* _Exercise directions_
Copy every entry below exactly as it appears, leaving out the images.
(Provided data begins)
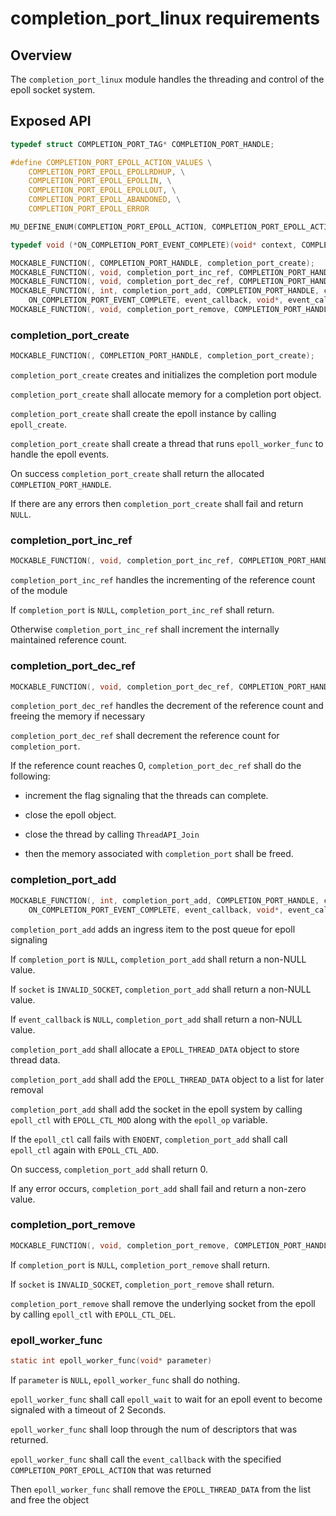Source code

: # completion_port_linux requirements

## Overview

The `completion_port_linux` module handles the threading and control of the epoll socket system.

## Exposed API

```C
typedef struct COMPLETION_PORT_TAG* COMPLETION_PORT_HANDLE;

#define COMPLETION_PORT_EPOLL_ACTION_VALUES \
    COMPLETION_PORT_EPOLL_EPOLLRDHUP, \
    COMPLETION_PORT_EPOLL_EPOLLIN, \
    COMPLETION_PORT_EPOLL_EPOLLOUT, \
    COMPLETION_PORT_EPOLL_ABANDONED, \
    COMPLETION_PORT_EPOLL_ERROR

MU_DEFINE_ENUM(COMPLETION_PORT_EPOLL_ACTION, COMPLETION_PORT_EPOLL_ACTION_VALUES)

typedef void (*ON_COMPLETION_PORT_EVENT_COMPLETE)(void* context, COMPLETION_PORT_EPOLL_ACTION epoll_action);

MOCKABLE_FUNCTION(, COMPLETION_PORT_HANDLE, completion_port_create);
MOCKABLE_FUNCTION(, void, completion_port_inc_ref, COMPLETION_PORT_HANDLE, completion_port);
MOCKABLE_FUNCTION(, void, completion_port_dec_ref, COMPLETION_PORT_HANDLE, completion_port);
MOCKABLE_FUNCTION(, int, completion_port_add, COMPLETION_PORT_HANDLE, completion_port, int, epoll_op, SOCKET_HANDLE, socket,
    ON_COMPLETION_PORT_EVENT_COMPLETE, event_callback, void*, event_callback_ctx);
MOCKABLE_FUNCTION(, void, completion_port_remove, COMPLETION_PORT_HANDLE, completion_port, SOCKET_HANDLE, socket);
```

### completion_port_create

```C
MOCKABLE_FUNCTION(, COMPLETION_PORT_HANDLE, completion_port_create);
```

`completion_port_create` creates and initializes the completion port module

`completion_port_create` shall allocate memory for a completion port object.

`completion_port_create` shall create the epoll instance by calling `epoll_create`.

`completion_port_create` shall create a thread that runs `epoll_worker_func` to handle the epoll events.

On success `completion_port_create` shall return the allocated `COMPLETION_PORT_HANDLE`.

If there are any errors then `completion_port_create` shall fail and return `NULL`.

### completion_port_inc_ref

```C
MOCKABLE_FUNCTION(, void, completion_port_inc_ref, COMPLETION_PORT_HANDLE, completion_port);
```

`completion_port_inc_ref` handles the incrementing of the reference count of the module

If `completion_port` is `NULL`, `completion_port_inc_ref` shall return.

Otherwise `completion_port_inc_ref` shall increment the internally maintained reference count.

### completion_port_dec_ref

```C
MOCKABLE_FUNCTION(, void, completion_port_dec_ref, COMPLETION_PORT_HANDLE, completion_port);
```

`completion_port_dec_ref` handles the decrement of the reference count and freeing the memory if necessary

`completion_port_dec_ref` shall decrement the reference count for `completion_port`.

If the reference count reaches 0, `completion_port_dec_ref` shall do the following:

- increment the flag signaling that the threads can complete.

- close the epoll object.

- close the thread by calling `ThreadAPI_Join`

- then the memory associated with `completion_port` shall be freed.

### completion_port_add

```C
MOCKABLE_FUNCTION(, int, completion_port_add, COMPLETION_PORT_HANDLE, completion_port, int, epoll_op, SOCKET_HANDLE, socket,
    ON_COMPLETION_PORT_EVENT_COMPLETE, event_callback, void*, event_callback_ctx);
```

`completion_port_add` adds an ingress item to the post queue for epoll signaling

If `completion_port` is `NULL`, `completion_port_add` shall return a non-NULL value.

If `socket` is `INVALID_SOCKET`, `completion_port_add` shall return a non-NULL value.

If `event_callback` is `NULL`, `completion_port_add` shall return a non-NULL value.

`completion_port_add` shall allocate a `EPOLL_THREAD_DATA` object to store thread data.

`completion_port_add` shall add the `EPOLL_THREAD_DATA` object to a list for later removal

`completion_port_add` shall add the socket in the epoll system by calling `epoll_ctl` with `EPOLL_CTL_MOD` along with the `epoll_op` variable.

If the `epoll_ctl` call fails with `ENOENT`, `completion_port_add` shall call `epoll_ctl` again with `EPOLL_CTL_ADD`.

On success, `completion_port_add` shall return 0.

If any error occurs, `completion_port_add` shall fail and return a non-zero value.

### completion_port_remove

```C
MOCKABLE_FUNCTION(, void, completion_port_remove, COMPLETION_PORT_HANDLE, completion_port, SOCKET_HANDLE, socket);
```

If `completion_port` is `NULL`, `completion_port_remove` shall return.

If `socket` is `INVALID_SOCKET`, `completion_port_remove` shall return.

`completion_port_remove` shall remove the underlying socket from the epoll by calling `epoll_ctl` with `EPOLL_CTL_DEL`.

### epoll_worker_func

```c
static int epoll_worker_func(void* parameter)
```

If `parameter` is `NULL`, `epoll_worker_func` shall do nothing.

`epoll_worker_func` shall call `epoll_wait` to wait for an epoll event to become signaled with a timeout of 2 Seconds.

`epoll_worker_func` shall loop through the num of descriptors that was returned.

`epoll_worker_func` shall call the `event_callback` with the specified `COMPLETION_PORT_EPOLL_ACTION` that was returned

Then `epoll_worker_func` shall remove the `EPOLL_THREAD_DATA` from the list and free the object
(Provided data ends)
* _Task response_
Source code

: # completion_port_linux requirements

## Overview

The `completion_port_linux` module handles the threading and control of the epoll socket system.

## Exposed API

```C
typedef struct COMPLETION_PORT_TAG* COMPLETION_PORT_HANDLE;

#define COMPLETION_PORT_EPOLL_ACTION_VALUES \
    COMPLETION_PORT_EPOLL_EPOLLRDHUP, \
    COMPLETION_PORT_EPOLL_EPOLLIN, \
    COMPLETION_PORT_EPOLL_EPOLLOUT, \
    COMPLETION_PORT_EPOLL_ABANDONED, \
    COMPLETION_PORT_EPOLL_ERROR

MU_DEFINE_ENUM(COMPLETION_PORT_EPOLL_ACTION, COMPLETION_PORT_EPOLL_ACTION_VALUES)

typedef void (*ON_COMPLETION_PORT_EVENT_COMPLETE)(void* context, COMPLETION_PORT_EPOLL_ACTION epoll_action);

MOCKABLE_FUNCTION(, COMPLETION_PORT_HANDLE, completion_port_create);
MOCKABLE_FUNCTION(, void, completion_port_inc_ref, COMPLETION_PORT_HANDLE, completion_port);
MOCKABLE_FUNCTION(, void, completion_port_dec_ref, COMPLETION_PORT_HANDLE, completion_port);
MOCKABLE_FUNCTION(, int, completion_port_add, COMPLETION_PORT_HANDLE, completion_port, int, epoll_op, SOCKET_HANDLE, socket,
    ON_COMPLETION_PORT_EVENT_COMPLETE, event_callback, void*, event_callback_ctx);
MOCKABLE_FUNCTION(, void, completion_port_remove, COMPLETION_PORT_HANDLE, completion_port, SOCKET_HANDLE, socket);
```

### completion_port_create

```C
MOCKABLE_FUNCTION(, COMPLETION_PORT_HANDLE, completion_port_create);
```

`completion_port_create` creates and initializes the completion port module

`completion_port_create` shall allocate memory for a completion port object.

`completion_port_create` shall create the epoll instance by calling `epoll_create`.

`completion_port_create` shall create a thread that runs `epoll_worker_func` to handle the epoll events.

On success `completion_port_create` shall return the allocated `COMPLETION_PORT_HANDLE`.

If there are any errors then `completion_port_create` shall fail and return `NULL`.

### completion_port_inc_ref

```C
MOCKABLE_FUNCTION(, void, completion_port_inc_ref, COMPLETION_PORT_HANDLE, completion_port);
```

`completion_port_inc_ref` handles the incrementing of the reference count of the module

If `completion_port` is `NULL`, `completion_port_inc_ref` shall return.

Otherwise `completion_port_inc_ref` shall increment the internally maintained reference count.

### completion_port_dec_ref

```C
MOCKABLE_FUNCTION(, void, completion_port_dec_ref, COMPLETION_PORT_HANDLE, completion_port);
```

`completion_port_dec_ref` handles the decrement of the reference count and freeing the memory if necessary

`completion_port_dec_ref` shall decrement the reference count for `completion_port`.

If the reference count reaches 0, `completion_port_dec_ref` shall do the following:

- increment the flag signaling that the threads can complete.

- close the epoll object.

- close the thread by calling `ThreadAPI_Join`

- then the memory associated with `completion_port` shall be freed.

### completion_port_add

```C
MOCKABLE_FUNCTION(, int, completion_port_add, COMPLETION_PORT_HANDLE, completion_port, int, epoll_op, SOCKET_HANDLE, socket,
    ON_COMPLETION_PORT_EVENT_COMPLETE, event_callback, void*, event_callback_ctx);
```

`completion_port_add` adds an ingress item to the post queue for epoll signaling

If `completion_port` is `NULL`, `completion_port_add` shall return a non-NULL value.

If `socket` is `INVALID_SOCKET`, `completion_port_add` shall return a non-NULL value.

If `event_callback` is `NULL`, `completion_port_add` shall return a non-NULL value.

`completion_port_add` shall allocate a `EPOLL_THREAD_DATA` object to store thread data.

`completion_port_add` shall add the `EPOLL_THREAD_DATA` object to a list for later removal

`completion_port_add` shall add the socket in the epoll system by calling `epoll_ctl` with `EPOLL_CTL_MOD` along with the `epoll_op` variable.

If the `epoll_ctl` call fails with `ENOENT`, `completion_port_add` shall call `epoll_ctl` again with `EPOLL_CTL_ADD`.

On success, `completion_port_add` shall return 0.

If any error occurs, `completion_port_add` shall fail and return a non-zero value.

### completion_port_remove

```C
MOCKABLE_FUNCTION(, void, completion_port_remove, COMPLETION_PORT_HANDLE, completion_port, SOCKET_HANDLE, socket);
```

If `completion_port` is `NULL`, `completion_port_remove` shall return.

If `socket` is `INVALID_SOCKET`, `completion_port_remove` shall return.

`completion_port_remove` shall remove the underlying socket from the epoll by calling `epoll_ctl` with `EPOLL_CTL_DEL`.

### epoll_worker_func

```c
static int epoll_worker_func(void* parameter)
```

If `parameter` is `NULL`, `epoll_worker_func` shall do nothing.

`epoll_worker_func` shall call `epoll_wait` to wait for an epoll event to become signaled with a timeout of 2 Seconds.

`epoll_worker_func` shall loop through the num of descriptors that was returned.

`epoll_worker_func` shall call the `event_callback` with the specified `COMPLETION_PORT_EPOLL_ACTION` that was returned

Then `epoll_worker_func` shall remove the `EPOLL_THREAD_DATA` from the list and free the object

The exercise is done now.